Sunday luncheon at home, and with the continuous rains and grey sky, I wanted to share a mature claret. Stood up for four hours, popped and poured. The label says 12% alcohol. Deep strawberry red body with a light red rim. The nose takes a few minutes to open up, revealing a subtle profile of cooked meats along with a hint of oak barrel. The savoury mouthfeel is fine and concentrated. The length and finish is not dry, but smooth and assured. At 50 years old, this old school claret is still proving pleasure.
1964 and 1966 have some standouts. My 1965 birth-year was an abject failure. I’ve had some wonderful wines from those other two vintages, including a recent Leoville Poyferre at Bern’s. Love reading Nicos’ posts on old Bordeaux!

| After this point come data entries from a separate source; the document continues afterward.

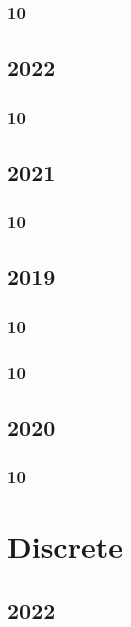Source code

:\documentclass[11pt]{book}
\begin{document}
\subsection{10}


\section{2022}
\subsection{10}


\section{2021}
\subsection{10}

\section{2019}
\subsection{10}

\subsection{10}




\section{2020}
\subsection{10}


%
%
%

\chapter{Discrete}
\section{2022}
\end{document}
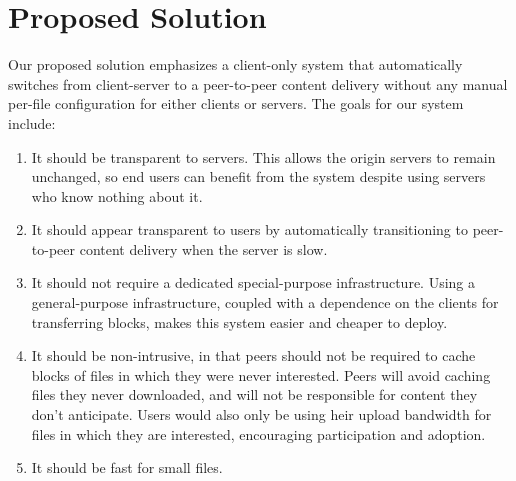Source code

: \section {Proposed Solution}\label{section:solution}
Our proposed solution emphasizes a client-only system that automatically switches from client-server to a peer-to-peer content delivery without any manual per-file configuration for either clients or servers.  The goals for our system include:
\begin{enumerate}
\item It should be transparent to servers.  This allows the origin servers to remain unchanged, so end users can benefit from the system despite using servers who know nothing about it.
\item It should appear transparent to users by automatically transitioning to peer-to-peer content delivery when the server is slow.
\item It should not require a dedicated special-purpose infrastructure.  Using a general-purpose infrastructure, coupled with a dependence on the clients for transferring blocks, makes this system easier and cheaper to deploy.
\item It should be non-intrusive, in that peers should not be required to cache blocks of files in which they were never interested.  Peers will avoid caching files they never downloaded, and will not be responsible for content they don't anticipate.  Users would also only be using heir upload bandwidth for files in which they are interested, encouraging participation and adoption.
\item It should be fast for small files.
\end{enumerate}


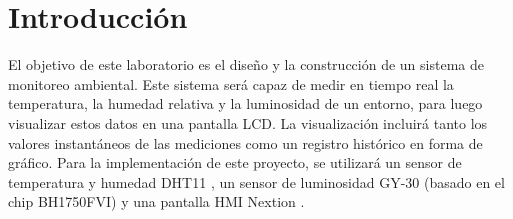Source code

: \section{Introducción}
El objetivo de este laboratorio es el diseño y la construcción de un sistema de monitoreo ambiental. Este sistema será capaz de medir en tiempo real la temperatura, la humedad relativa y la luminosidad de un entorno, para luego visualizar estos datos en una pantalla LCD. La visualización incluirá tanto los valores instantáneos de las mediciones como un registro histórico en forma de gráfico. Para la implementación de este proyecto, se utilizará un sensor de temperatura y humedad DHT11 \cite{dht11}, un sensor de luminosidad GY-30 (basado en el chip BH1750FVI) \cite{gy30} y una pantalla HMI Nextion \cite{nextion}.

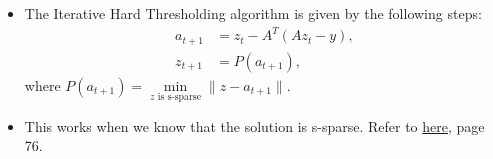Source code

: \documentclass[11pt,reqno]{amsart}
\theoremstyle{remark}
\begin{document}
\begin{sloppypar}
\begin{itemize}
\begin{enumerate}
\begin{proof}
\begin{align*}
\end{align*}
We use the lemma to arrive $\leq\dfrac{\delta_{2s}}{1-\delta_{2s}}\lVert\alpha_{S_0}\rVert\sum\limits_{2k\geq 1}\lVert \alpha_{S_k}\rVert_2$.
Further, the construction of $\alpha$ yields $\leq \dfrac{\delta_{2S}}{1-\delta_{2S}}\lVert\alpha_{S_0}\rVert_2\sum\limits_{k\geq 1}\dfrac{\lVert\alpha_{S_{k-1}}\rVert}{\sqrt{s}}$.
\end{proof}
\end{enumerate}
\item The Iterative Hard Thresholding algorithm is given by the following steps:
\begin{align}
    a_{t+1} &= z_t - A^T(Az_t - y), \\
    z_{t+1} &= P(a_{t+1}),
\end{align}
where $P(a_{t+1})=\min\limits_{z\text{ is s-sparse}}\lVert z-a_{t+1}\rVert$.
\item This works when we know that the solution is s-sparse. Refer to \href{https://users.math.msu.edu/users/iwenmark/Teaching/MTH994/Holger_Simon_book.pdf}{here}, page 76.
\end{itemize}
\end{sloppypar}
\end{document}
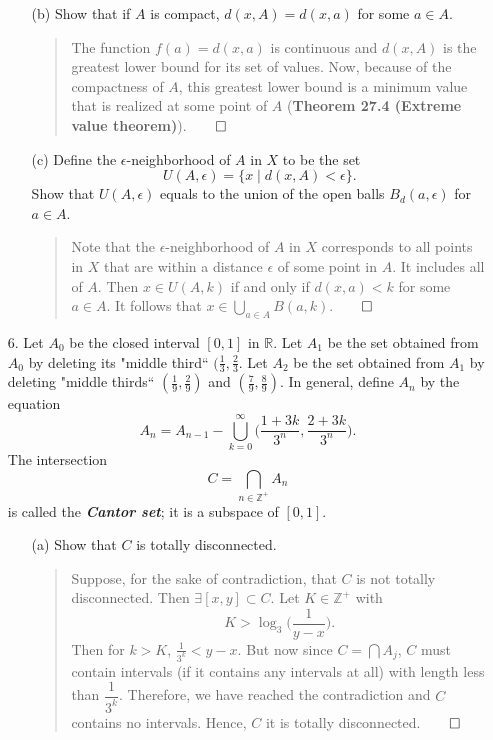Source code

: \documentclass[12pt, a4paper]{article}
\newcommand{\pints}{\mathbb{Z}^+}      %
\newcommand{\reals}{\mathbb{R}}        %
\begin{document}
\begin{itemize}
\begin{itemize}
\item[]

\item[(b)]
Show that if $A$ is compact, $d(x, A) = d(x, a)$ for some $a \in A$.
\begin{quote}
The function $f(a) = d(x, a)$ is continuous and $d(x, A)$ is the greatest lower bound for its set of
values. Now, because of the compactness of $A$, this greatest lower bound is a minimum value that is realized at some
point of $A$ (\textbf{Theorem 27.4 (Extreme value theorem)}).$\qed$
\end{quote}

\item[]

\item[(c)]
Define the $\epsilon$-neighborhood of $A$ in $X$ to be the set
$$U(A, \epsilon) = \{x \mid d(x, A) < \epsilon\}.$$
Show that $U(A, \epsilon)$ equals to the union of the open balls $B_d(a, \epsilon)$ for $a \in A$.
\begin{quote}
Note that the $\epsilon$-neighborhood of $A$ in $X$
corresponds to all points in $X$ that are within a distance
$\epsilon$ of some point in $A$. It includes all of $A$.
Then $x \in U(A, k)$ if and only if $d(x, a) < k$ for some $a \in A$. It follows that $x \in \bigcup_{a \in A}B(a, k)$.$\qed$
\end{quote}
\end{itemize}

\item[]
\item[]

\item[6.]
Let $A_0$ be the closed interval $[0, 1]$ in $\reals$.
Let $A_1$ be the set obtained from $A_0$ by deleting its
"middle third`` $(\frac{1}{3}, \frac{2}{3}$. Let $A_2$
be the set obtained from $A_1$ by deleting "middle thirds``
$(\frac{1}{9}, \frac{2}{9})$ and $(\frac{7}{9}, \frac{8}{9})$.
In general, define $A_n$ by the equation
$$A_n = A_{n - 1} - \displaystyle\bigcup_{k = 0}^{\infty}\Bigg(\dfrac{1 + 3k}{3^n}, \dfrac{2 + 3k}{3^n}\Bigg).$$
The intersection
$$C = \bigcap_{n \in \pints}A_n$$
is called the \textbf{\textit{Cantor set}}; it is a subspace of $[0, 1]$.
\begin{itemize}
\item[(a)]
Show that $C$ is totally disconnected.
\begin{quote}
Suppose, for the sake of contradiction, that $C$
is not totally disconnected. Then $\exists [x, y] \subset C$.
Let $K \in \pints$ with
$$K > \log_3\Bigg(\dfrac{1}{y - x}\Bigg).$$
Then for $k > K$, $\frac{1}{3^k} < y - x$. But now since $C = \bigcap A_j$, $C$ must contain intervals (if it contains any intervals at all) with length less  than $\dfrac{1}{3^k}$. Therefore, we have reached the contradiction and $C$ contains no intervals. Hence, $C$ it is totally disconnected.$\qed$
\end{quote}


\end{itemize}
\end{itemize}
\end{document}
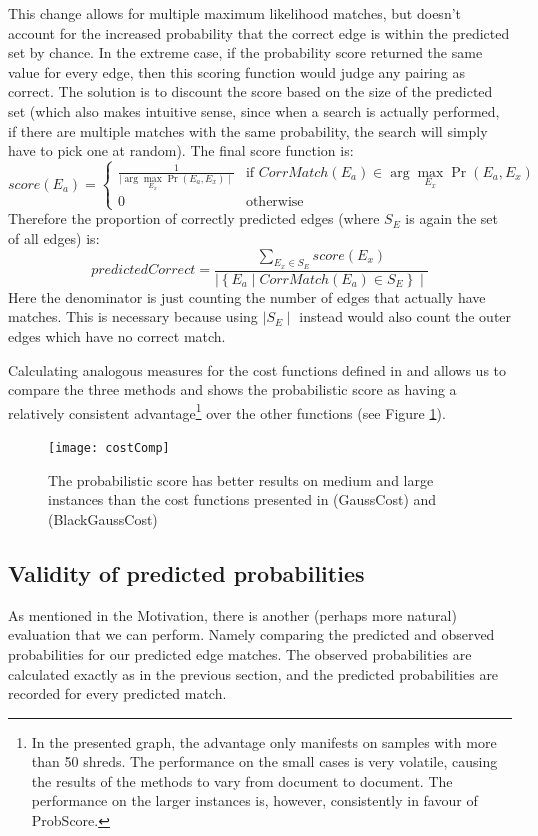 This change allows for multiple maximum likelihood matches, but doesn't account for the increased probability that the correct edge is within the predicted set by chance. In the extreme case, if the probability score returned the same value for every edge, then this scoring function would judge any pairing as correct. The solution is to discount the score based on the size of the predicted set (which also makes intuitive sense, since when a search is actually performed, if there are multiple matches with the same probability, the search will simply have to pick one at random). The final score function is:
\[
score(E_a) =
\left\{
	\begin{array}{ll}
		\frac{1}{\mid \arg\max_{E_x} \Pr(E_a,E_x) \mid}  & \mbox{if } CorrMatch(E_a) \in \arg\max_{E_x} \Pr(E_a,E_x) \\
		0 & \mbox{otherwise } 
	\end{array}
\right. 
\]
Therefore the proportion of correctly predicted edges (where \(S_E\) is again the set of all edges) is:
\[
predictedCorrect = \frac{\sum_{E_x \in S_E} score(E_x)}{\mid\left\{E_a \mid CorrMatch(E_a) \in S_E\right\}\mid }
\]
Here the denominator is just counting the number of edges that actually have matches. This is necessary because using \(\mid S_E \mid \) instead would also count the outer edges which have no correct match.

Calculating analogous measures for the cost functions defined in \cite{P1} and \cite{P2} allows us to compare the three methods and shows the probabilistic score as having a relatively consistent advantage\footnote{In the presented graph, the advantage only manifests on samples with more than 50 shreds. The performance on the small cases is very volatile, causing the results of the methods to vary from document to document. The performance on the larger instances is, however, consistently in favour of ProbScore.} over the other functions (see Figure \ref{fig:costComp}).

\begin{figure}[h]
\centering
\texttt{[image: costComp]}
\caption{The probabilistic score has better results on medium and large instances than the cost functions presented in \cite{P1} (GaussCost) and \cite{P2} (BlackGaussCost)}
\label{fig:costComp}
\end{figure}

\subsection{Validity of predicted probabilities}
As mentioned in the Motivation, there is another (perhaps more natural) evaluation that we can perform. Namely comparing the predicted and observed probabilities for our predicted edge matches. The observed probabilities are calculated exactly as in the previous section, and the predicted probabilities are recorded for every predicted match. 

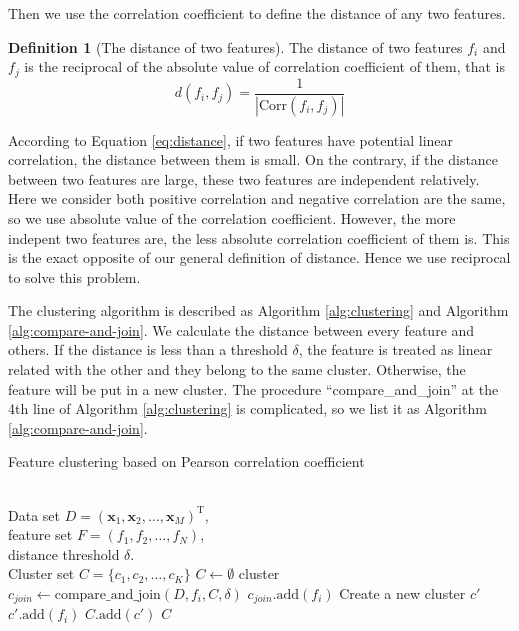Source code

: \documentclass{ieeeaccess}
\theoremstyle{definition}
\newtheorem{defn}{Definition}
\begin{document}
Then we use the correlation coefficient to define the distance of any two features.

\begin{defn}[The distance of two features]
\label{def:distance}
The distance of two features $f_i$ and $f_j$ is the reciprocal of the absolute value of correlation coefficient of them, that is
\begin{equation}
    \label{eq:distance}
    d(f_i, f_j) = \frac{1}{|\text{Corr}(f_i, f_j)|}
\end{equation}
\end{defn}

According to Equation \ref{eq:distance}, if two features have potential linear correlation, the distance between them is small. On the contrary, if the distance between two features are large, these two features are independent relatively. Here we consider both positive correlation and negative correlation are the same, so we use absolute value of the correlation coefficient. However, the more indepent two features are, the less absolute correlation coefficient of them is. This is the exact opposite of our general definition of distance. Hence we use reciprocal to solve this problem.

The clustering algorithm is described as Algorithm \ref{alg:clustering} and Algorithm \ref{alg:compare-and-join}. We calculate the distance between every feature and others. If the distance is less than a threshold $\delta$, the feature is treated as linear related with the other and they belong to the same cluster. Otherwise, the feature will be put in a new cluster. The procedure ``compare\_and\_join'' at the 4th line of Algorithm \ref{alg:clustering} is complicated, so we list it as Algorithm \ref{alg:compare-and-join}.

\begin{algorithm}
\caption{Feature clustering based on Pearson correlation coefficient}
\label{alg:clustering}
\begin{algorithmic}[1]
\REQUIRE ~~\\
    Data set $D=(\bm{x}_1,\bm{x}_2,\ldots,\bm{x}_M)^\text{T}$, \\
    feature set $F=(f_1,f_2,\ldots,f_N)$, \\
    distance threshold $\delta$.
\ENSURE ~~\\
    Cluster set $C=\{c_1,c_2,\ldots,c_K\}$
\STATE $C \gets \emptyset$
        \STATE cluster $c_{join} \gets \text{compare\_and\_join}(D, f_i, C, \delta)$
            \STATE $c_{join}\text{.add}(f_i)$
        \ELSE
            \STATE Create a new cluster $c'$
            \STATE $c'\text{.add}(f_i)$
            \STATE $C\text{.add}(c')$
        \ENDIF
    \ENDIF
\ENDFOR
\RETURN $C$
\end{algorithmic}
\end{algorithm}
\end{document}
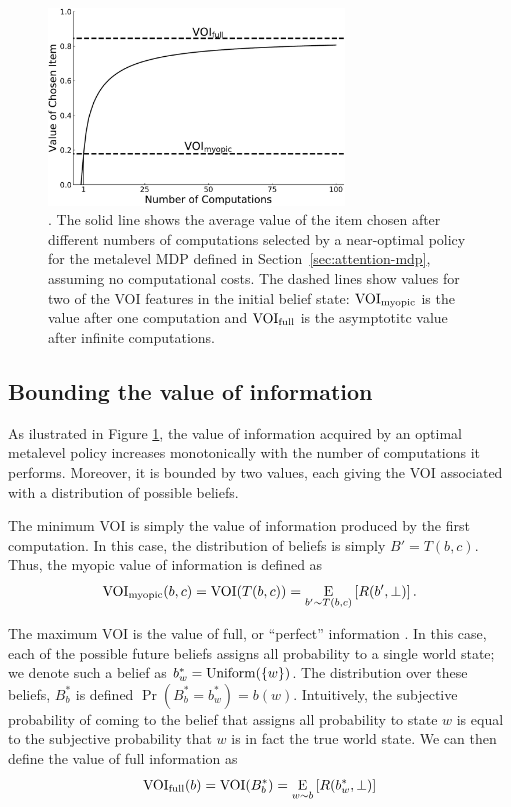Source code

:\begin{figure}[b!]
  \centering
  \includegraphics[width=0.7\textwidth]{figs/attention/supp-voi-vpi.pdf}
  \caption{.
    The solid line shows the average value of the item chosen after different numbers of computations selected by a near-optimal policy for the metalevel MDP defined in Section~\ref{sec:attention-mdp}, assuming no computational costs. The dashed lines show values for two of the VOI features in the initial belief state: $\VOImy$ is the value after one computation and $\VPI$ is the asymptotitc value after infinite computations.
  }
  \label{fig:bmps-voi}
\end{figure}

\subsection{Bounding the value of information}

As ilustrated in Figure \ref{fig:bmps-voi}, the value of information acquired by an optimal metalevel policy increases monotonically with the number of computations it performs. Moreover, it is bounded by two values, each giving the VOI associated with a distribution of possible beliefs.

The minimum VOI is simply the value of information produced by the first computation. In this case, the distribution of beliefs is simply $B' = T(b, c)$. Thus, the myopic value of information is defined as
\begin{equation*}
  \VOImy(b,c) =  \VOI(T(b, c)) = \expectunder{R(b', \bot)}{b' \sim T(b, c)}.
\end{equation*}

The maximum VOI is the value of full, or ``perfect'' information \citep{howard1966information}. In this case, each of the possible future beliefs assigns all probability to a single world state; we denote such a belief as $b^*_w = \Uniform(\{w\})$.
The distribution over these beliefs, $B^*_b$ is defined $\Pr(B^*_b = b^*_w ) = b(w)$. Intuitively, the subjective probability of coming to the belief that assigns all probability to state $w$ is equal to the subjective probability that $w$ is in fact the true world state. We can then define the value of full information as
\begin{equation}
  \VPI(b) = \VOI(B^*_b) = \expectunder{R(b^*_w, \bot)}{w \sim b}
\end{equation}


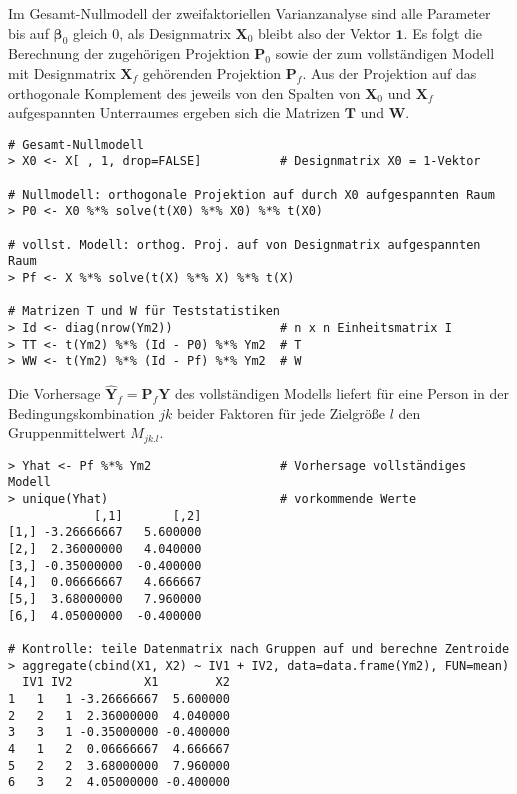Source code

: Im Gesamt-Nullmodell der zweifaktoriellen Varianzanalyse sind alle Parameter bis auf $\bm{\bm{\beta}}_{0}$ gleich $0$, als Designmatrix $\bm{X}_{0}$ bleibt also der Vektor $\bm{1}$. Es folgt die Berechnung der zugehörigen Projektion $\bm{P}_{0}$ sowie der zum vollständigen Modell mit Designmatrix $\bm{X}_{f}$ gehörenden Projektion $\bm{P}_{f}$. Aus der Projektion auf das orthogonale Komplement des jeweils von den Spalten von $\bm{X}_{0}$ und $\bm{X}_{f}$ aufgespannten Unterraumes ergeben sich die Matrizen $\bm{T}$ und $\bm{W}$.
\begin{lstlisting}
# Gesamt-Nullmodell
> X0 <- X[ , 1, drop=FALSE]           # Designmatrix X0 = 1-Vektor

# Nullmodell: orthogonale Projektion auf durch X0 aufgespannten Raum
> P0 <- X0 %*% solve(t(X0) %*% X0) %*% t(X0)

# vollst. Modell: orthog. Proj. auf von Designmatrix aufgespannten Raum
> Pf <- X %*% solve(t(X) %*% X) %*% t(X)

# Matrizen T und W für Teststatistiken
> Id <- diag(nrow(Ym2))               # n x n Einheitsmatrix I
> TT <- t(Ym2) %*% (Id - P0) %*% Ym2  # T
> WW <- t(Ym2) %*% (Id - Pf) %*% Ym2  # W
\end{lstlisting}

Die Vorhersage $\hat{\bm{Y}}_{f} = \bm{P}_{f} \bm{Y}$ des vollständigen Modells liefert für eine Person in der Bedingungskombination $jk$ beider Faktoren für jede Zielgröße $l$ den Gruppenmittelwert $M_{jk.l}$.
\begin{lstlisting}
> Yhat <- Pf %*% Ym2                  # Vorhersage vollständiges Modell
> unique(Yhat)                        # vorkommende Werte
            [,1]       [,2]
[1,] -3.26666667   5.600000
[2,]  2.36000000   4.040000
[3,] -0.35000000  -0.400000
[4,]  0.06666667   4.666667
[5,]  3.68000000   7.960000
[6,]  4.05000000  -0.400000

# Kontrolle: teile Datenmatrix nach Gruppen auf und berechne Zentroide
> aggregate(cbind(X1, X2) ~ IV1 + IV2, data=data.frame(Ym2), FUN=mean)
  IV1 IV2          X1        X2
1   1   1 -3.26666667  5.600000
2   2   1  2.36000000  4.040000
3   3   1 -0.35000000 -0.400000
4   1   2  0.06666667  4.666667
5   2   2  3.68000000  7.960000
6   3   2  4.05000000 -0.400000
\end{lstlisting}

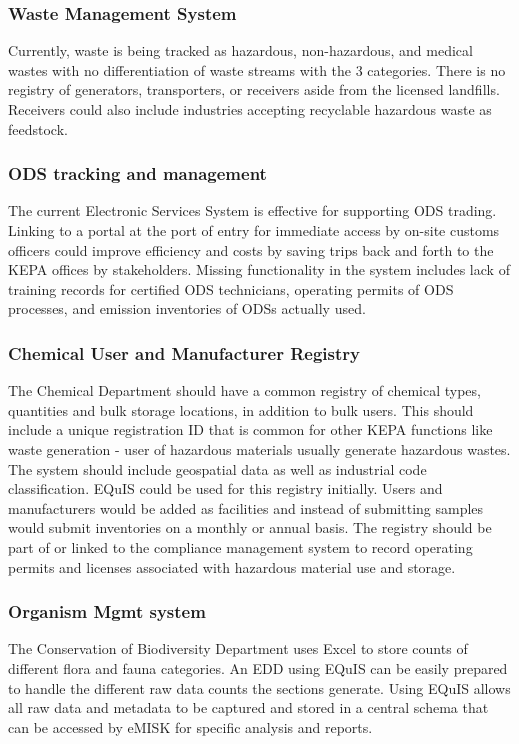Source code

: \subsubsection{Waste Management System}
Currently, waste is being tracked as hazardous, non-hazardous, and medical wastes with no differentiation of waste streams with the 3 categories. There is no registry of generators, transporters, or receivers aside from the licensed landfills. Receivers could also include industries accepting recyclable hazardous waste as feedstock.

\subsubsection{ODS tracking and management}
The current Electronic Services System is effective for supporting ODS trading. Linking to a portal at the port of entry for immediate access by on-site customs officers could improve efficiency and costs by saving trips back and forth to the KEPA offices by stakeholders. Missing functionality in the system includes lack of training records for certified ODS technicians, operating permits of ODS processes, and emission inventories of ODSs actually used.

\subsubsection{Chemical User  and Manufacturer Registry}
The Chemical Department should have a common registry of chemical types, quantities and bulk storage locations, in addition to bulk users. This should include a unique registration ID that is common for other KEPA functions like waste generation - user of hazardous materials usually generate hazardous wastes. The system should include geospatial data as well as industrial code classification. EQuIS could be used for this registry initially. Users and manufacturers would be added as facilities and instead of submitting samples would submit inventories on a monthly or annual basis. The registry should be part of or linked to the compliance management system to record operating permits and licenses associated with hazardous material use and storage.

\subsubsection{Organism Mgmt system}
The Conservation of Biodiversity Department uses Excel to store counts of different flora and fauna categories. An EDD using EQuIS can be easily prepared to handle the different raw data counts the sections generate. Using EQuIS allows all raw data and metadata to be captured and stored in a central schema that can be accessed by eMISK for specific analysis and reports.

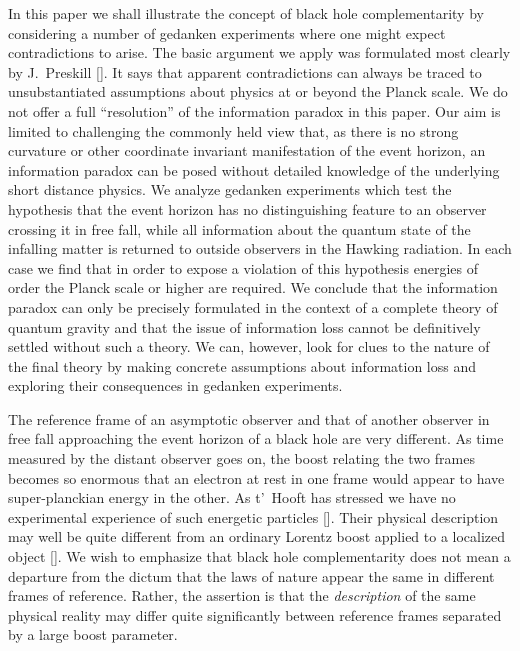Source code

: In this paper we shall illustrate the concept of black hole
complementarity by considering a number of gedanken experiments where
one might expect contradictions to arise.  The basic argument we
apply was formulated most clearly by J.~Preskill [\johnpri].  It says
that apparent contradictions can always be traced to unsubstantiated
assumptions about physics at or beyond the Planck scale.  We do not
offer a full ``resolution'' of the information paradox in this paper.
 Our aim is limited to challenging the commonly held view that, as
there is no strong curvature or other coordinate invariant
manifestation of the event horizon, an information paradox can be
posed without detailed knowledge of the underlying short distance
physics.  We analyze gedanken experiments which test the hypothesis
that the event horizon has no distinguishing feature to an observer
crossing it in free fall, while all information about the quantum
state of the infalling matter is returned to outside observers in the
Hawking radiation.  In each case we find that in order to expose a
violation of this hypothesis energies of order the Planck scale or
higher are required.  We conclude that the information paradox can
only be precisely formulated in the context of a complete theory of
quantum gravity and that the issue of information loss cannot be
definitively settled without such a theory.  We can, however, look
for clues to the nature of the final theory by making concrete
assumptions about information loss and exploring their consequences
in gedanken experiments.

The reference frame of an asymptotic observer and that of another
observer in free fall approaching the event horizon of a black hole
are very different.  As time measured by the distant observer goes
on, the boost relating the two frames becomes so enormous that an
electron at rest in one frame would appear to have super-planckian
energy in the other.  As t'~Hooft has stressed we have no
experimental experience of such energetic particles [\thooftone].
Their physical description may well be quite different from an
ordinary Lorentz boost applied to a localized object [\lenny].  We
wish to emphasize that black hole complementarity does not mean a
departure from the dictum that the laws of nature appear the same in
different frames of reference.  Rather, the assertion is that the
{\it description} of the same physical reality may differ quite
significantly between reference frames separated by a large boost
parameter.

With levels and colors like these, you should risk decanting some of these bottles. Could make the fruit really pop!
Some of the 1966s are showing really well right now. Haut Batailley is remarkably good, probably the best Haut Batailley I’ve ever encountered. And the '66 Ducru is magical!
Try California instead. I’m a 65er as well and at Thanksgiving had a '65 Charles Krug Reserve from Napa that was showing quite nicely. I still have a '65 Beychevelle waiting in the cellar but I don’t have terribly high hopes for it.